The Future is Spoken presents Hans van Dam as this week’s guest.
Hans is the co-founder and CEO of the Conversation Design Institute, Amsterdam. It trains and certifies conversation designers from around the world.
In this episode, Hans discusses the importance of writing for listenability.
For Hans, writing for listenability means designing everything for voice-first, even if the writing may only be applied to a chatbot. Hans notes that if designers can find a way to write for voice—the most complicated interface—then they can write for anything.
Although Hans started out his career as a copywriter, he shifted his focus to conversation design when chatbots came out. His company was contacted by Google, which was seeking training for its conversation designers to improve the adoption of Google Assistant.
“They all said the same thing: This is so new and so different from anything that’s out there, you’re never going to be able to teach anyone this.”
Today, the Conversation Design Institute is thriving, and the need for training is on the rise. The institute recognizes and provides certification for three different roles: AI trainers, conversational designers, and conversational copywriters.

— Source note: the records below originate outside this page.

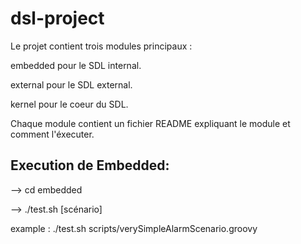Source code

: # dsl-project

Le projet contient trois modules principaux : 

embedded pour le SDL internal.

external pour le SDL external.

kernel pour le coeur du SDL.

Chaque module contient un fichier README expliquant le module et comment l'éxecuter.

## Execution de Embedded: 

--> cd embedded

--> ./test.sh [scénario]  

example : ./test.sh scripts/verySimpleAlarmScenario.groovy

The fundamental techniques to follow for structuring a message in voice involve acknowledging the user’s request (saying “sure” or got it,” etc.), confirming the request through repetition, and ending with a simple prompt to indicate that it’s the user’s turn to perform an action.
Hans explains that both user and bot needs must be mapped out when designing conversations. While a bot will require a list of rules and tasks to provide information, users also have emotional needs to consider.
Companies will often prioritize a bot’s needs, but empathetic exchanges are ultimately what keep humans engaged and motivated in a conversation. This imbalance in meeting needs is often a reflection of the team behind the product. Hans uses the example of a company with ten engineers but only one writer to illustrate what that imbalance may look like. The Conversation Design Institute works to correct this problem by giving everyone “a fair seat at the table.”
“The psychology of language and the technology always work together. And a lot of companies fail on their projects because they don’t understand that balance,” Hans posits.
Psychological techniques can be applied to everything from delivering bad news to promoting a desired action. Hans gives the example of a voice assistant discussing shoes that a user is interested in purchasing. In addition to stating hard facts about the shoes, such as the price, the voice assistant may mention that these shoes are popular with a lot of park-goers in the city. Mentioning popularity implies that there is “social proof” of desirability attached to the shoes.
To promote a certain behaviour, designers also need to build dialogues that consider a user’s ability and motivation to perform an action. If both of these factors can be increased through the help of a voice assistant, then the last step is the prompt—the part of the conversation that triggers a desired action. Better, or easier prompts, tend to result in better outcomes.
Hans envisions a multi-modal future, where voice will be a significant part of AI interfaces. Although conversation data control (or privacy concerns) are hurdles that could slow progress, Hans believes that conversation design will continue to grow as a field.
“Just like you cannot imagine a company without engineers today, you will not be able to imagine a company without conversation designers five years from now.”